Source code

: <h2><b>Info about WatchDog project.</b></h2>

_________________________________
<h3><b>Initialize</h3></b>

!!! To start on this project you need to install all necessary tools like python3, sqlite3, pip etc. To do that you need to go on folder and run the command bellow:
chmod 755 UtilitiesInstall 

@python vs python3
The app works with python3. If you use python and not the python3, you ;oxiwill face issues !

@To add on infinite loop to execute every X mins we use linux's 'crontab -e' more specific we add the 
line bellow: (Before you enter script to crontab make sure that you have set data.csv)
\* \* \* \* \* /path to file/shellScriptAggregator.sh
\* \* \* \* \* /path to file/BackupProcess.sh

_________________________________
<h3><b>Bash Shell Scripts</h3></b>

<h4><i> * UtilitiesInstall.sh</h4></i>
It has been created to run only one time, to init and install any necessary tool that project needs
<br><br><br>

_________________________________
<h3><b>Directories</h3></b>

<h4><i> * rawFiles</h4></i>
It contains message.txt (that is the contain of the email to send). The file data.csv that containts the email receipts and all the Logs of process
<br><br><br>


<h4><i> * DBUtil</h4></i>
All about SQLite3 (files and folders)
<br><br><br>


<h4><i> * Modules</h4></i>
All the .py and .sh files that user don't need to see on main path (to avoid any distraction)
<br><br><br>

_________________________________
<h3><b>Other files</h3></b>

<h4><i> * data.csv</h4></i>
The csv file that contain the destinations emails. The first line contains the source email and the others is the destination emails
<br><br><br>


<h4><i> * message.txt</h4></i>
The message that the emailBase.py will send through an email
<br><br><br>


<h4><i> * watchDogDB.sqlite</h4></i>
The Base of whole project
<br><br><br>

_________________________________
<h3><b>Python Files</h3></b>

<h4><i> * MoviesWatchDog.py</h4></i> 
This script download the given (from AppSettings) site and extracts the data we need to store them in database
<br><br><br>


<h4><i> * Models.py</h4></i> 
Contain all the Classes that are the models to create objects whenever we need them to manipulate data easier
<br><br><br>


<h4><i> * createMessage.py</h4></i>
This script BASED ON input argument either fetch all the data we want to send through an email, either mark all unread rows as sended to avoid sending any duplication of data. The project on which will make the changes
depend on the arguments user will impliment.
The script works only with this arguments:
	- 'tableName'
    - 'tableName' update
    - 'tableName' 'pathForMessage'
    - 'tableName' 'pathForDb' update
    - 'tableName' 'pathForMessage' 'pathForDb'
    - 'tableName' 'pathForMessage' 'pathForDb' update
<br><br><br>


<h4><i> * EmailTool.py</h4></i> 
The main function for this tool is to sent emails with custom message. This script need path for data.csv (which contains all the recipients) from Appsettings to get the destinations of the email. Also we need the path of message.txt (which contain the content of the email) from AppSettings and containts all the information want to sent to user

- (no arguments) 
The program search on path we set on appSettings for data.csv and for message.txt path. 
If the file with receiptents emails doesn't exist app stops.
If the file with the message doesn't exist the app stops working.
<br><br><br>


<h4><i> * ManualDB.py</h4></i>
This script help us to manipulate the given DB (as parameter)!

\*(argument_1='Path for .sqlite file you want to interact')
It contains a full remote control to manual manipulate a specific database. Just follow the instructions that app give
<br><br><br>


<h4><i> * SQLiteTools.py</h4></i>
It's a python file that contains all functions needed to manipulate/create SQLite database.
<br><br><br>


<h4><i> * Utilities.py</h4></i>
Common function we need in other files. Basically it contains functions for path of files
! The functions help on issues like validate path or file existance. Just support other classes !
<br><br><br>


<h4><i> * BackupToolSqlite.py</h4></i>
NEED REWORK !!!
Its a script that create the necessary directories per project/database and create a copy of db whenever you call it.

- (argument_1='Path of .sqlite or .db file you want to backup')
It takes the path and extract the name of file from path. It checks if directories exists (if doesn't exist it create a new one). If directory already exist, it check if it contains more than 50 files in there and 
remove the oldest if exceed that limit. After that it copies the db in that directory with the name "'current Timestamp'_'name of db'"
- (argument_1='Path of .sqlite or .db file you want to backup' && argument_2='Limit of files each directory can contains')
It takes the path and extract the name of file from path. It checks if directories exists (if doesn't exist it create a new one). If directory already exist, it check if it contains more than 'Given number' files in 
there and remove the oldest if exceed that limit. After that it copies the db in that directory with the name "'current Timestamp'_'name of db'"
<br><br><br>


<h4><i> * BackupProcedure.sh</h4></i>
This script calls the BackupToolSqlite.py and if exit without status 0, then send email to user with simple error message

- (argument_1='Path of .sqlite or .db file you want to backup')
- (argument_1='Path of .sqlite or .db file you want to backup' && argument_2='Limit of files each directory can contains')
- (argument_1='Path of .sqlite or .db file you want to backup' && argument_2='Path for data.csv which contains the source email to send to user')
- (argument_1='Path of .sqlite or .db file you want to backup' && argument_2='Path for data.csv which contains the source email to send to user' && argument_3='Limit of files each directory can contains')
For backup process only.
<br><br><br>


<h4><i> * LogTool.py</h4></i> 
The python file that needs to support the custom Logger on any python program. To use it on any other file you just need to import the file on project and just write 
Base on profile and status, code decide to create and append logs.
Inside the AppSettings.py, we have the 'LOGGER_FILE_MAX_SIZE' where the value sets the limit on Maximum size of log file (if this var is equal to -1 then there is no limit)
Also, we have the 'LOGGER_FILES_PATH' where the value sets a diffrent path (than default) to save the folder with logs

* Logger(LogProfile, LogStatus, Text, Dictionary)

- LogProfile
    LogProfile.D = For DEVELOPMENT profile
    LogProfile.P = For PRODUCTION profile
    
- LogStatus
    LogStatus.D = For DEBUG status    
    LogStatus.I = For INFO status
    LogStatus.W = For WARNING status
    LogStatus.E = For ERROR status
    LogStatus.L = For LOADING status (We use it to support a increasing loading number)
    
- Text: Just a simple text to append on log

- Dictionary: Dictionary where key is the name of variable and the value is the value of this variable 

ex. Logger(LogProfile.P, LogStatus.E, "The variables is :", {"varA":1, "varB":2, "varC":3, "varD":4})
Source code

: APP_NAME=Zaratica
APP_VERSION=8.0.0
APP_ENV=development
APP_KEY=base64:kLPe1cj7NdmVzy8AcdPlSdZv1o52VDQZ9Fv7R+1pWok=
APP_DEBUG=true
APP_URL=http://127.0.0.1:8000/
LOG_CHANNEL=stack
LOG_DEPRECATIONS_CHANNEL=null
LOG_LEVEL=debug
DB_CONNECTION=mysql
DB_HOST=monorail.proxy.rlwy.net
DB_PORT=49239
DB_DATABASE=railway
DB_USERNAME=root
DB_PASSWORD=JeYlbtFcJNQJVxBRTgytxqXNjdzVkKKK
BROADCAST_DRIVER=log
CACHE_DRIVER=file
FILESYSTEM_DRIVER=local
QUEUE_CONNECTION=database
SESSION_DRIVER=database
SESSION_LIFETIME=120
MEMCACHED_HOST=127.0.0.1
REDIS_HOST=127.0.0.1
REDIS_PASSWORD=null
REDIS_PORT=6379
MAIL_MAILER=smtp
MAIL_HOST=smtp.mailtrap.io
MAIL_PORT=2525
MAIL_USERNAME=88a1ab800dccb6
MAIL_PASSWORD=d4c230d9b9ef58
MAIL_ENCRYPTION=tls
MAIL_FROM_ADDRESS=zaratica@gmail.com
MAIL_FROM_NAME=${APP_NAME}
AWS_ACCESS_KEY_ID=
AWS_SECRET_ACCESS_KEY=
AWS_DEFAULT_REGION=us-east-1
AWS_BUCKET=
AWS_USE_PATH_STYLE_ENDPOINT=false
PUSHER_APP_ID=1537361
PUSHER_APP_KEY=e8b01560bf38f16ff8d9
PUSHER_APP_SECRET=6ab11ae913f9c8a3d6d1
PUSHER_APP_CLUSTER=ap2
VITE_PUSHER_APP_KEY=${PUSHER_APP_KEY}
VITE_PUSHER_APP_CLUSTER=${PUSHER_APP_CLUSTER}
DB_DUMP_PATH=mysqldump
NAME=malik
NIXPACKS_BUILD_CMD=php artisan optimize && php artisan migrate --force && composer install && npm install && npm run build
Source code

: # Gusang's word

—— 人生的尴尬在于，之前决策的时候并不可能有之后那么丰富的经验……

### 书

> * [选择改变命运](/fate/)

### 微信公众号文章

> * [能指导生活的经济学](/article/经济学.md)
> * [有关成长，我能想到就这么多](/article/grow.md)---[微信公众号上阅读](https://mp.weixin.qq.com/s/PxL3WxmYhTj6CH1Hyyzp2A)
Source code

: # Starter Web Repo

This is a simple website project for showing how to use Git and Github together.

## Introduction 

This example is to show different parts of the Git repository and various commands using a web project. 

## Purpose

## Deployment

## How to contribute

■ ■ ■

● **WHAT THE TASK REQUIRES**:
In the entries above, find the line with "want to interact')" and the line with "<h4><i> * Utilities.py</h4></i>", then restate word for word both of them and every line between, with nothing more.

● **SOLUTION TO THE PROBLEM**:
\*(argument_1='Path for .sqlite file you want to interact')
It contains a full remote control to manual manipulate a specific database. Just follow the instructions that app give
<br><br><br>


<h4><i> * SQLiteTools.py</h4></i>
It's a python file that contains all functions needed to manipulate/create SQLite database.
<br><br><br>


<h4><i> * Utilities.py</h4></i>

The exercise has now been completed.